ORDONNANCE DE LA COUR (huitième chambre)
24 septembre 2008 (*)
«Procédure – Demande en interprétation – Incompétence de la Cour»
Dans l’affaire C‑502/06 P‑INT,
ayant pour objet une demande en interprétation de l’ordonnance du 21 novembre 2001, Correia de Matos/Parlement (C‑502/06 P), introduite le 24 janvier 2008,
Carlos Correia de Matos, demeurant à Viana do Castelo (Portugal),
partie requérante,
l’autre partie à la procédure étant:
Parlement européen,
partie défenderesse au pourvoi,
LA COUR (huitième chambre),
composée de M. G. Arestis (rapporteur), président de chambre, MM. E. Juhász et J. Malenovský, juges,
avocat général: Mme E. Sharpston,
greffier: R. Grass,
l’avocat général entendu,
rend la présente
Ordonnance
1 Par requête déposée au greffe de la Cour le 24 janvier 2008, M. Correia de Matos a introduit, en vertu de l’article 102 du règlement de procédure, une demande en interprétation de l’ordonnance du 21 novembre 2007, Correia de Matos/Parlement (C-502/06 P, ci-après l’«ordonnance en cause»).
2 Par cette ordonnance, la Cour a rejeté le pourvoi de M. Correia de Matos comme manifestement irrecevable au motif que sa requête n’était pas conforme aux articles 19, troisième alinéa, et 21, premier alinéa, du statut de la Cour de justice ainsi que 37, paragraphe 1, du règlement de procédure, dans la mesure où M. Correia de Matos avait introduit celle-ci sous sa seule signature et cherchait à se représenter lui‑même devant la Cour.
3 Ainsi, dans ladite ordonnance, la Cour a notamment jugé qu’il ressort sans ambiguïté de ces dispositions qu’un requérant doit se faire représenter par une personne habilitée à cet effet et que la Cour ne peut être valablement saisie que par une requête signée par cette dernière. Aucune dérogation ou exception à cette obligation n’étant prévue par le statut de la Cour de justice ou par le règlement de procédure, celle‑ci a rappelé que la présentation d’une requête signée par le requérant lui‑même ne peut donc suffire aux fins de l’introduction d’un recours.

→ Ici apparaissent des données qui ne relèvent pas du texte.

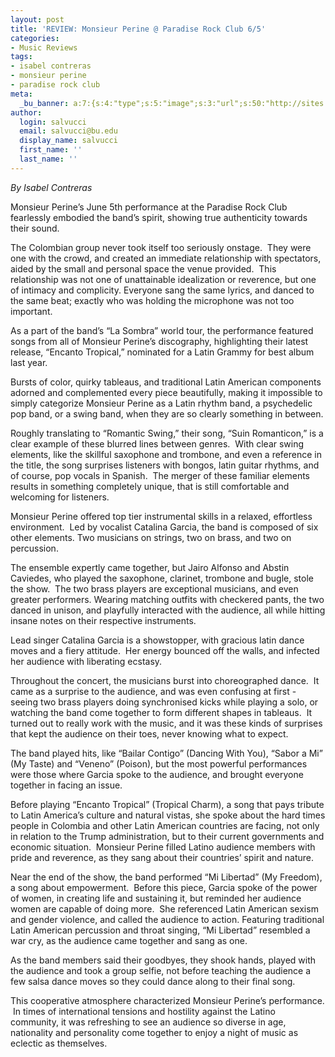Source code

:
 ```yaml
---
layout: post
title: 'REVIEW: Monsieur Perine @ Paradise Rock Club 6/5'
categories:
- Music Reviews
tags:
- isabel contreras
- monsieur perine
- paradise rock club
meta:
  _bu_banner: a:7:{s:4:"type";s:5:"image";s:3:"url";s:50:"http://sites.bu.edu/wtbu/files/2019/06/Monsieur-Periné-1024x683.jpg";s:3:"alt";s:0:"";s:7:"post_id";s:4:"4833";s:4:"html";s:0:"";s:8:"position";s:12:"contentWidth";s:7:"caption";s:0:"";}
author:
  login: salvucci
  email: salvucci@bu.edu
  display_name: salvucci
  first_name: ''
  last_name: ''
---
```

_By Isabel Contreras_

Monsieur Perine’s June 5th performance at the Paradise Rock Club fearlessly embodied the band’s spirit, showing true authenticity towards their sound.

The Colombian group never took itself too seriously onstage.  They were one with the crowd, and created an immediate relationship with spectators, aided by the small and personal space the venue provided.  This relationship was not one of unattainable idealization or reverence, but one of intimacy and complicity. Everyone sang the same lyrics, and danced to the same beat; exactly who was holding the microphone was not too important.

As a part of the band’s “La Sombra” world tour, the performance featured songs from all of Monsieur Perine’s discography, highlighting their latest release, “Encanto Tropical,” nominated for a Latin Grammy for best album last year.

Bursts of color, quirky tableaus, and traditional Latin American components adorned and complemented every piece beautifully, making it impossible to simply categorize Monsieur Perine as a Latin rhythm band, a psychedelic pop band, or a swing band, when they are so clearly something in between.

Roughly translating to “Romantic Swing,” their song, “Suin Romanticon,” is a clear example of these blurred lines between genres.  With clear swing elements, like the skillful saxophone and trombone, and even a reference in the title, the song surprises listeners with bongos, latin guitar rhythms, and of course, pop vocals in Spanish.  The merger of these familiar elements results in something completely unique, that is still comfortable and welcoming for listeners.

Monsieur Perine offered top tier instrumental skills in a relaxed, effortless environment.  Led by vocalist Catalina Garcia, the band is composed of six other elements. Two musicians on strings, two on brass, and two on percussion.  

The ensemble expertly came together, but Jairo Alfonso and Abstin Caviedes, who played the saxophone, clarinet, trombone and bugle, stole the show.  The two brass players are exceptional musicians, and even greater performers. Wearing matching outfits with checkered pants, the two danced in unison, and playfully interacted with the audience, all while hitting insane notes on their respective instruments.

Lead singer Catalina Garcia is a showstopper, with gracious latin dance moves and a fiery attitude.  Her energy bounced off the walls, and infected her audience with liberating ecstasy.

Throughout the concert, the musicians burst into choreographed dance.  It came as a surprise to the audience, and was even confusing at first - seeing two brass players doing synchronised kicks while playing a solo, or watching the band come together to form different shapes in tableaus.  It turned out to really work with the music, and it was these kinds of surprises that kept the audience on their toes, never knowing what to expect.

The band played hits, like “Bailar Contigo” (Dancing With You), “Sabor a Mi” (My Taste) and “Veneno” (Poison), but the most powerful performances were those where Garcia spoke to the audience, and brought everyone together in facing an issue.  

Before playing “Encanto Tropical” (Tropical Charm), a song that pays tribute to Latin America’s culture and natural vistas, she spoke about the hard times people in Colombia and other Latin American countries are facing, not only in relation to the Trump administration, but to their current governments and economic situation.  Monsieur Perine filled Latino audience members with pride and reverence, as they sang about their countries’ spirit and nature.

Near the end of the show, the band performed “Mi Libertad” (My Freedom), a song about empowerment.  Before this piece, Garcia spoke of the power of women, in creating life and sustaining it, but reminded her audience women are capable of doing more.  She referenced Latin American sexism and gender violence, and called the audience to action. Featuring traditional Latin American percussion and throat singing, “Mi Libertad” resembled a war cry, as the audience came together and sang as one.

As the band members said their goodbyes, they shook hands, played with the audience and took a group selfie, not before teaching the audience a few salsa dance moves so they could dance along to their final song.  

This cooperative atmosphere characterized Monsieur Perine’s performance.  In times of international tensions and hostility against the Latino community, it was refreshing to see an audience so diverse in age, nationality and personality come together to enjoy a night of music as eclectic as themselves.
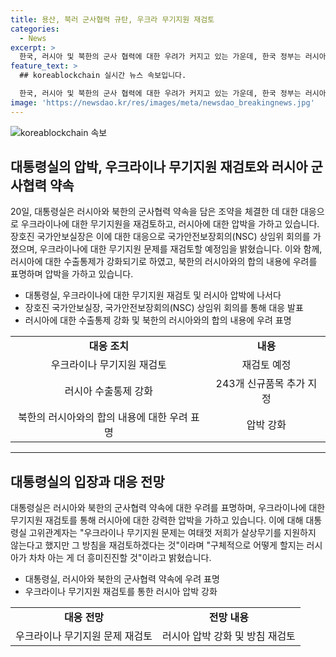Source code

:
 ```yaml
---
title: 용산, 북러 군사협력 규탄, 우크라 무기지원 재검토
categories:
  - News
excerpt: >
  한국, 러시아 및 북한의 군사 협력에 대한 우려가 커지고 있는 가운데, 한국 정부는 러시아와 북한의 군사 협력을 규탄하며 우크라이나에 대한 무기 지원을 재검토할 것이라고 밝혔습니다. 우크라 전쟁 후 러시아에 대한 수출통제를 강화하는 동시에, 러시아와 북한이 체결한 조약에 따르면 양측은 전쟁 상황에서 군사적 지원을 제공하기로 했습니다. 대통령실은 이를 "자동 군사개입은 아니나 동맹에 가깝다"고 판단하고, 러시아에 압박을 가하고 있습니다.
feature_text: >
  ## koreablockchain 실시간 뉴스 속보입니다.

  한국, 러시아 및 북한의 군사 협력에 대한 우려가 커지고 있는 가운데, 한국 정부는 러시아와 북한의 군사 협력을 규탄하며 우크라이나에 대한 무기 지원을 재검토할 것이라고 밝혔습니다. 우크라 전쟁 후 러시아에 대한 수출통제를 강화하는 동시에, 러시아와 북한이 체결한 조약에 따르면 양측은 전쟁 상황에서 군사적 지원을 제공하기로 했습니다. 대통령실은 이를 "자동 군사개입은 아니나 동맹에 가깝다"고 판단하고, 러시아에 압박을 가하고 있습니다.
image: 'https://newsdao.kr/res/images/meta/newsdao_breakingnews.jpg'
---
```


<p><img src="https://newsdao.kr/res/images/meta/newsdao_breakingnews.jpg" alt="koreablockchain 속보" /></p>

<h2 data-ke-size="size26">대통령실의 압박, 우크라이나 무기지원 재검토와 러시아 군사협력 약속</h2>

<p data-ke-size="size16">20일, 대통령실은 러시아와 북한의 군사협력 약속을 담은 조약을 체결한 데 대한 대응으로 우크라이나에 대한 무기지원을 재검토하고, 러시아에 대한 압박을 가하고 있습니다. 장호진 국가안보실장은 이에 대한 대응으로 국가안전보장회의(NSC) 상임위 회의를 가졌으며, 우크라이나에 대한 무기지원 문제를 재검토할 예정임을 밝혔습니다. 이와 함께, 러시아에 대한 수출통제가 강화되기로 하였고, 북한의 러시아와의 합의 내용에 우려를 표명하며 압박을 가하고 있습니다.</p>

<ul>
    <li>대통령실, 우크라이나에 대한 무기지원 재검토 및 러시아 압박에 나서다</li>
    <li>장호진 국가안보실장, 국가안전보장회의(NSC) 상임위 회의를 통해 대응 발표</li>
    <li>러시아에 대한 수출통제 강화 및 북한의 러시아와의 합의 내용에 우려 표명</li>
</ul>

<table>
    <tr>
        <td style="text-align: center; height: 17px;"><b>대응 조치</b></td>
        <td style="text-align: center; height: 17px;"><b>내용</b></td>
    </tr>
    <tr>
        <td style="text-align: center; height: 17px;">우크라이나 무기지원 재검토</td>
        <td style="text-align: center; height: 17px;">재검토 예정</td>
    </tr>
    <tr>
        <td style="text-align: center; height: 17px;">러시아 수출통제 강화</td>
        <td style="text-align: center; height: 17px;">243개 신규품목 추가 지정</td>
    </tr>
    <tr>
        <td style="text-align: center; height: 17px;">북한의 러시아와의 합의 내용에 대한 우려 표명</td>
        <td style="text-align: center; height: 17px;">압박 강화</td>
    </tr>
</table>

<hr>

<h2 data-ke-size="size26">대통령실의 입장과 대응 전망</h2>

<p data-ke-size="size16">대통령실은 러시아와 북한의 군사협력 약속에 대한 우려를 표명하며, 우크라이나에 대한 무기지원 재검토를 통해 러시아에 대한 강력한 압박을 가하고 있습니다. 이에 대해 대통령실 고위관계자는 "우크라이나 무기지원 문제는 여태껏 저희가 살상무기를 지원하지 않는다고 했지만 그 방침을 재검토하겠다는 것"이라며 "구체적으로 어떻게 할지는 러시아가 차차 아는 게 더 흥미진진할 것"이라고 밝혔습니다.</p>

<ul>
    <li>대통령실, 러시아와 북한의 군사협력 약속에 우려 표명</li>
    <li>우크라이나 무기지원 재검토를 통한 러시아 압박 강화</li>
</ul>

<table>
    <tr>
        <td style="text-align: center; height: 17px;"><b>대응 전망</b></td>
        <td style="text-align: center; height: 17px;"><b>전망 내용</b></td>
    </tr>
    <tr>
        <td style="text-align: center; height: 17px;">우크라이나 무기지원 문제 재검토</td>
        <td style="text-align: center; height: 17px;">러시아 압박 강화 및 방침 재검토</td>
    </tr>
</table>


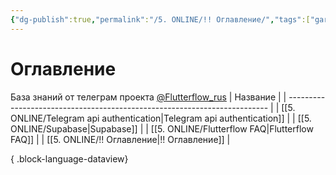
```yaml
---
{"dg-publish":true,"permalink":"/5. ONLINE/!! Оглавление/","tags":["gardenEntry"],"created":"2024-10-22T15:14:51.339-03:00","updated":"2024-10-22T16:58:55.396-03:00"}
---
```


# Оглавление
База знаний от телеграм проекта  [@Flutterflow_rus](https://t.me/flutterflow_rus) 
| Название                                                                  |
| ------------------------------------------------------------------------- |
| [[5. ONLINE/Telegram api authentication\|Telegram api authentication]] |
| [[5. ONLINE/Supabase\|Supabase]]                                       |
| [[5. ONLINE/Flutterflow FAQ\|Flutterflow FAQ]]                         |
| [[5. ONLINE/!! Оглавление\|!! Оглавление]]                             |

{ .block-language-dataview}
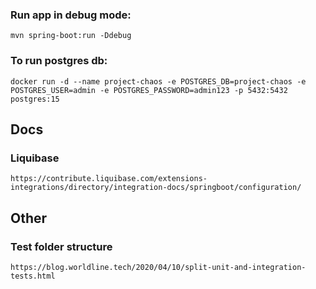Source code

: ### Run app in debug mode:
```
mvn spring-boot:run -Ddebug
```

### To run postgres db:
```
docker run -d --name project-chaos -e POSTGRES_DB=project-chaos -e POSTGRES_USER=admin -e POSTGRES_PASSWORD=admin123 -p 5432:5432 postgres:15
```

## Docs
### Liquibase
```https://contribute.liquibase.com/extensions-integrations/directory/integration-docs/springboot/configuration/```

## Other
### Test folder structure
```
https://blog.worldline.tech/2020/04/10/split-unit-and-integration-tests.html
```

4 Aux termes de l’article 92, paragraphe 1, du règlement de procédure, lorsque la Cour est manifestement incompétente pour connaître d’une requête ou lorsque cette dernière est manifestement irrecevable, la Cour, l’avocat général entendu, peut, sans poursuivre la procédure, statuer par voie d’ordonnance motivée.
5 Dans sa demande en interprétation, M. Correia de Matos interroge la Cour sur le point de savoir si, dans l’hypothèse où celui-ci aurait, dans le délai imparti, apporté la preuve formelle, exigée par le greffier, qu’il était habilité à exercer devant une juridiction d’un État membre, la Cour se serait prononcée sur le fond de l’affaire.
6 Il y a lieu, à cet égard, de rappeler que, conformément à l’article 43 du statut de la Cour de justice, en cas de difficulté sur le sens et la portée d’un arrêt, il appartient à la Cour de l’interpréter, à la demande d’une partie ou d’une institution des Communautés européennes justifiant d’un intérêt à cette fin.
7 Par ailleurs, l’article 102 du règlement de procédure, qui fixe les conditions selon lesquelles la demande en interprétation d’un arrêt doit être présentée, vise dans son intitulé uniquement les «arrêts».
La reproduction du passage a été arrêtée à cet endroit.